Becca responded that this echoed her husband’s experience. “Unexplained,” she wrote. “They went away when we moved…”

Fast forward 11 months. It’s a warm November Sunday in Canton, Ga., and Becca and Jerrico have just moved into a new house. The young family’s new home is just north of Atlanta, but you wouldn’t know it without a map. It’s surrounded by acres of trees with golden and orange leaves.

Becca and Jerrico, now a veteran, tear the tape off boxes and unpack piles of toys. Cardboard boxes are stacked throughout the living room, and 4-year-old JJ and 3-year-old Sawyer run around their new house, pointing empty water guns at each other. Baby Anderson naps in a bedroom.

By all accounts, the Satryans are the picture of a happy young family.

A health study from the Navy and Marine Corps Public Health Center concluded there was no “complete exposure pathway” for the contamination at Laurel Bay, and doctors hesitate to draw a direct connection between the contamination and illnesses.
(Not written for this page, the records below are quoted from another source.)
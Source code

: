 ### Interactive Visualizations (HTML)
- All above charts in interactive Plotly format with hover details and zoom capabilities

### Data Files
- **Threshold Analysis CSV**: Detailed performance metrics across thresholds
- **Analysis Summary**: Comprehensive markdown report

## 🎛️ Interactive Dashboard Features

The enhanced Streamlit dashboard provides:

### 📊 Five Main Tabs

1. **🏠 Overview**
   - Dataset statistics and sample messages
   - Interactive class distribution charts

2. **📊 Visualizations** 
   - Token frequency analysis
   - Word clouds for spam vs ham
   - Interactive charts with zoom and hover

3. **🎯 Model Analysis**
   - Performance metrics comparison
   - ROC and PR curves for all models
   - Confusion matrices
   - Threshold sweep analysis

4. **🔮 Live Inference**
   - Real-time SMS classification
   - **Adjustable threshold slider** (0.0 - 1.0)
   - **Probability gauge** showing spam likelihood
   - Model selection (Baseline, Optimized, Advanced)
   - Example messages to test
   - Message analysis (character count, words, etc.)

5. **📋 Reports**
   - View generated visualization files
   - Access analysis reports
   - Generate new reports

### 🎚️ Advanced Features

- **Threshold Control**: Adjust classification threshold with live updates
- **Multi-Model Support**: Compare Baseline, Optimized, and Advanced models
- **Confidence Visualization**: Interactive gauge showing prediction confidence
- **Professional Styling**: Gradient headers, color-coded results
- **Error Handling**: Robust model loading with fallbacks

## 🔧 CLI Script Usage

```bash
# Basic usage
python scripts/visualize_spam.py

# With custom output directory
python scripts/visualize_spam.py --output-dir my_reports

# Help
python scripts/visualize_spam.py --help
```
But along with many other Marine families, the Satryans aren’t sure.

Becca and Jerrico Satryan moved to the Laurel Bay in 2013. Their eldest son Jionni, “JJ,” pictured holding a red plastic shovel and grinning at the camera, plays with a friend in an inflatable pool.
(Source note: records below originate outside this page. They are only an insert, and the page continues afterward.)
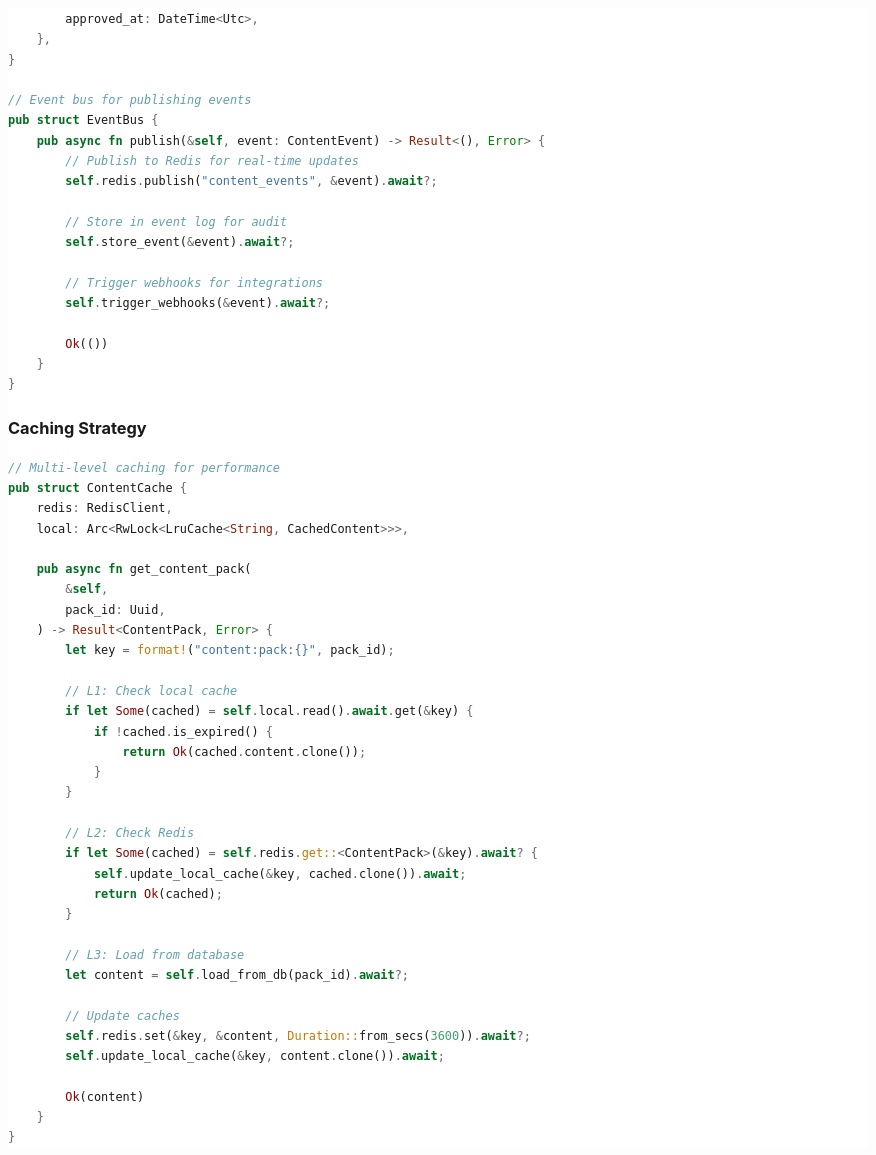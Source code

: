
```rust
        approved_at: DateTime<Utc>,
    },
}

// Event bus for publishing events
pub struct EventBus {
    pub async fn publish(&self, event: ContentEvent) -> Result<(), Error> {
        // Publish to Redis for real-time updates
        self.redis.publish("content_events", &event).await?;
        
        // Store in event log for audit
        self.store_event(&event).await?;
        
        // Trigger webhooks for integrations
        self.trigger_webhooks(&event).await?;
        
        Ok(())
    }
}
```

### Caching Strategy

```rust
// Multi-level caching for performance
pub struct ContentCache {
    redis: RedisClient,
    local: Arc<RwLock<LruCache<String, CachedContent>>>,
    
    pub async fn get_content_pack(
        &self,
        pack_id: Uuid,
    ) -> Result<ContentPack, Error> {
        let key = format!("content:pack:{}", pack_id);
        
        // L1: Check local cache
        if let Some(cached) = self.local.read().await.get(&key) {
            if !cached.is_expired() {
                return Ok(cached.content.clone());
            }
        }
        
        // L2: Check Redis
        if let Some(cached) = self.redis.get::<ContentPack>(&key).await? {
            self.update_local_cache(&key, cached.clone()).await;
            return Ok(cached);
        }
        
        // L3: Load from database
        let content = self.load_from_db(pack_id).await?;
        
        // Update caches
        self.redis.set(&key, &content, Duration::from_secs(3600)).await?;
        self.update_local_cache(&key, content.clone()).await;
        
        Ok(content)
    }
}
```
JJ stops whizzing around the living room when he sees his mother holding a photo of him from a few years ago.

“That’s me? That’s me?” he asks his mother. “I was a baby?”

“Yes, you were a baby,” Becca says.

In the photo, JJ and a friend sits in a small, kiddie pool in their backyard. It’s the type of plastic pool where the sides expand, and the pool itself is only six feet in diameter. Both children are wearing only diapers; JJ holds a red plastic shovel and grins at the camera.
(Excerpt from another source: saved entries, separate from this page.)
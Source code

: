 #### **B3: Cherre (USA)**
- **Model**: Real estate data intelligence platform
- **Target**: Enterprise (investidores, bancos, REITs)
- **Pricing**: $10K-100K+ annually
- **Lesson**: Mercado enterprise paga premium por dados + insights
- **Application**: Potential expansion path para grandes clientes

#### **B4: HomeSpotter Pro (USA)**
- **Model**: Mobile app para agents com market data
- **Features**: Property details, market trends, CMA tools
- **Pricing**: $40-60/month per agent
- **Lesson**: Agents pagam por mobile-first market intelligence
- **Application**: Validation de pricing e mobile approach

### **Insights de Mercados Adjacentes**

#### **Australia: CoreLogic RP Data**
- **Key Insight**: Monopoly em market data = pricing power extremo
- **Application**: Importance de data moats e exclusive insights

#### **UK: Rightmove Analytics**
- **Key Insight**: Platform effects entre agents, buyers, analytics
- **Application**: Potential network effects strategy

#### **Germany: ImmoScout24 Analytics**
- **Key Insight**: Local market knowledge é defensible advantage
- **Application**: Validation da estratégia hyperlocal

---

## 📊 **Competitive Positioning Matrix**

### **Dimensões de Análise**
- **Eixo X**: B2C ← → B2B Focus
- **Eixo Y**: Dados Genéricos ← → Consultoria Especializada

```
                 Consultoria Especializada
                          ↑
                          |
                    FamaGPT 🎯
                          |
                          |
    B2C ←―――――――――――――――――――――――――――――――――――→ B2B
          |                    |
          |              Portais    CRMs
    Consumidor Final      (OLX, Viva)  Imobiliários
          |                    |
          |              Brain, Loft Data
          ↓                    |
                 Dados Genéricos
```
It seems like an innocent enough photo. Regardless, it worries Becca.

Becca took the photo at the Laurel Bay Marine housing community in Beaufort in 2013. It was at this very time that officials were digging up storage tanks that had once been used to heat the homes with oil, but that had been leaking for decades. Benzene and naphthalene had been leaking into the ground, seeping through the soil and dirt. But Becca didn’t know, and she let JJ splash in the mud.

Becca and Jerrico remain frustrated that the Marine Corps never warned them.

Marine officials say there was no direct exposure to the contamination — Laurel Bay received its water through Beaufort-Jasper Water and Sewer Authority, and nobody was drinking the groundwater.

As she looked at the photo of JJ playing in that little plastic pool, Becca disagreed. Kids played in the dirt, she said. She worries they could have been exposed.

In this photo, Jerrico Satryan holds Jionni, “JJ,” at their home in Laurel Bay that they moved to in 2013. Becca and Jerrico Satryan have three little boys, two of whom have illnesses.

Now, Becca and Jerrico feel grateful. Sawyer’s anemia is manageable, and compared to children suffering from cancer, the family was lucky.

Nevertheless, that YouTube video and those Facebook discussions planted a seed of doubt in January. Could JJ’s illnesses return? Do JJ and Sawyer have any latent illnesses, those illnesses that show no signs or symptoms, and then appear with a vengeance years later?

Perhaps not. But perhaps so.

Once a seed is planted, it can germinate. And anxiety and uncertainty are optimal conditions for doubt.